Adaptive control includes self-tuning control (STC) and model reference adaptive control (MRAC).
The parameters of STC controller can be adjusted automatically according to the changes of system parameters. The key is to use an identification module to track the changes of system parameters, and update the parameters of the controller through the self-adjusting module of the controller, so as to obtain the ideal closed-loop control performance.
No matter how the model changes, the closed-loop controller’s parameters can be used to track the ideal response of the system, regardless of the difference between the model and the closed-loop controller’s parameters.

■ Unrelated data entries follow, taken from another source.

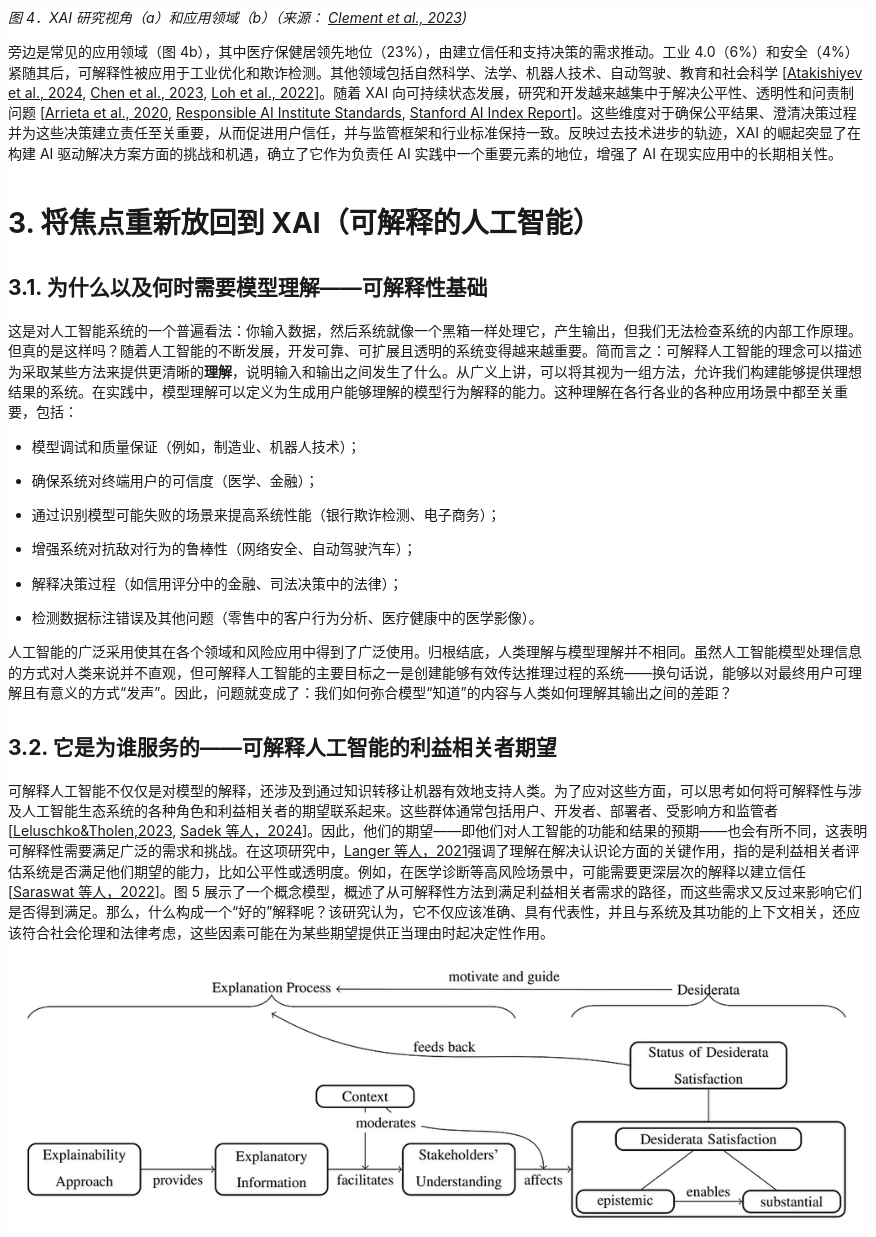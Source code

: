 *图 4．XAI 研究视角（a）和应用领域（b）（来源：* [*Clement et al., 2023*](https://www.mdpi.com/2504-4990/5/1/6)*)*

旁边是常见的应用领域（图 4b），其中医疗保健居领先地位（23%），由建立信任和支持决策的需求推动。工业 4.0（6%）和安全（4%）紧随其后，可解释性被应用于工业优化和欺诈检测。其他领域包括自然科学、法学、机器人技术、自动驾驶、教育和社会科学 [[Atakishiyev et al., 2024](https://ieeexplore.ieee.org/document/10604830), [Chen et al., 2023](https://www.nature.com/articles/s41551-023-01056-8), [Loh et al., 2022](https://www.sciencedirect.com/science/article/abs/pii/S0169260722005429)]。随着 XAI 向可持续状态发展，研究和开发越来越集中于解决公平性、透明性和问责制问题 [[Arrieta et al., 2020](https://dl.acm.org/doi/10.1016/j.inffus.2019.12.012), [Responsible AI Institute Standards](https://www.responsible.ai/ai-standards-deep-dive-decoding-different-ai-standards-and-the-eus-approach/), [Stanford AI Index Report](https://aiindex.stanford.edu/wp-content/uploads/2024/04/HAI_AI-Index-Report-2024_Chapter3.pdf)]。这些维度对于确保公平结果、澄清决策过程并为这些决策建立责任至关重要，从而促进用户信任，并与监管框架和行业标准保持一致。反映过去技术进步的轨迹，XAI 的崛起突显了在构建 AI 驱动解决方案方面的挑战和机遇，确立了它作为负责任 AI 实践中一个重要元素的地位，增强了 AI 在现实应用中的长期相关性。

# 3. 将**焦点重新放回到 XAI**（可解释的人工智能）

## 3.1. 为什么以及何时需要模型理解——可解释性基础

这是对人工智能系统的一个普遍看法：你输入数据，然后系统就像一个黑箱一样处理它，产生输出，但我们无法检查系统的内部工作原理。但真的是这样吗？随着人工智能的不断发展，开发可靠、可扩展且透明的系统变得越来越重要。简而言之：可解释人工智能的理念可以描述为采取某些方法来提供更清晰的**理解**，说明输入和输出之间发生了什么。从广义上讲，可以将其视为一组方法，允许我们构建能够提供理想结果的系统。在实践中，模型理解可以定义为生成用户能够理解的模型行为解释的能力。这种理解在各行各业的各种应用场景中都至关重要，包括：

+   模型调试和质量保证（例如，制造业、机器人技术）；

+   确保系统对终端用户的可信度（医学、金融）；

+   通过识别模型可能失败的场景来提高系统性能（银行欺诈检测、电子商务）；

+   增强系统对抗敌对行为的鲁棒性（网络安全、自动驾驶汽车）；

+   解释决策过程（如信用评分中的金融、司法决策中的法律）；

+   检测数据标注错误及其他问题（零售中的客户行为分析、医疗健康中的医学影像）。

人工智能的广泛采用使其在各个领域和风险应用中得到了广泛使用。归根结底，人类理解与模型理解并不相同。虽然人工智能模型处理信息的方式对人类来说并不直观，但可解释人工智能的主要目标之一是创建能够有效传达推理过程的系统——换句话说，能够以对最终用户可理解且有意义的方式“发声”。因此，问题就变成了：我们如何弥合模型“知道”的内容与人类如何理解其输出之间的差距？

## 3.2. 它是为谁服务的——可解释人工智能的利益相关者期望

可解释人工智能不仅仅是对模型的解释，还涉及到通过知识转移让机器有效地支持人类。为了应对这些方面，可以思考如何将可解释性与涉及人工智能生态系统的各种角色和利益相关者的期望联系起来。这些群体通常包括用户、开发者、部署者、受影响方和监管者[[Leluschko&Tholen,2023](https://www.dfki.de/fileadmin/user_upload/import/14563_Goals_and_Stakeholder_Involvement_in_XAI_for_Remote_Sensing_A_Structured_Literature_Review_-_978-3-031-47994-6_47.pdf), [Sadek 等人，2024](https://link.springer.com/article/10.1007/s00146-024-01880-9)]。因此，他们的期望——即他们对人工智能的功能和结果的预期——也会有所不同，这表明可解释性需要满足广泛的需求和挑战。在这项研究中，[Langer 等人，2021](https://arxiv.org/pdf/2102.07817)强调了理解在解决认识论方面的关键作用，指的是利益相关者评估系统是否满足他们期望的能力，比如公平性或透明度。例如，在医学诊断等高风险场景中，可能需要更深层次的解释以建立信任[[Saraswat 等人，2022](https://ieeexplore.ieee.org/abstract/document/9852458)]。图 5 展示了一个概念模型，概述了从可解释性方法到满足利益相关者需求的路径，而这些需求又反过来影响它们是否得到满足。那么，什么构成一个“好的”解释呢？该研究认为，它不仅应该准确、具有代表性，并且与系统及其功能的上下文相关，还应该符合社会伦理和法律考虑，这些因素可能在为某些期望提供正当理由时起决定性作用。

![](img/2baa045787201bf9a6cb1b9012029e65.png)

Now MRAC and STC have been used in the commutator less motor drive system of electric vehicles.
Variable structure control (VSC) has recently been applied to motor drive to compete with adaptive control. Using VSC, the system provides insensitive parameter characteristics, specifies error dynamics, and simplifies the operation. According to a series of switch control principles, the system must operate in the phase plane according to the preset track, regardless of how the system parameters change.
New technologies such as fuzzy logic and neural network have also been introduced into the field of motor control recently.
Fuzzy control is essentially a language process, which is based on the previous experience and trial rules used by human behavior. Using neural network control (NNC), the controller can explain the dynamic behavior of the system, and then self-study and adjust itself accordingly. In addition, this advanced control strategy can be combined with other control strategies to form new control modes, such as adaptive fuzzy control, fuzzy NNC and fuzzy VSC. In the near future, the controller using artificial intelligence (AI) can carry out system diagnosis and error correction without human intervention.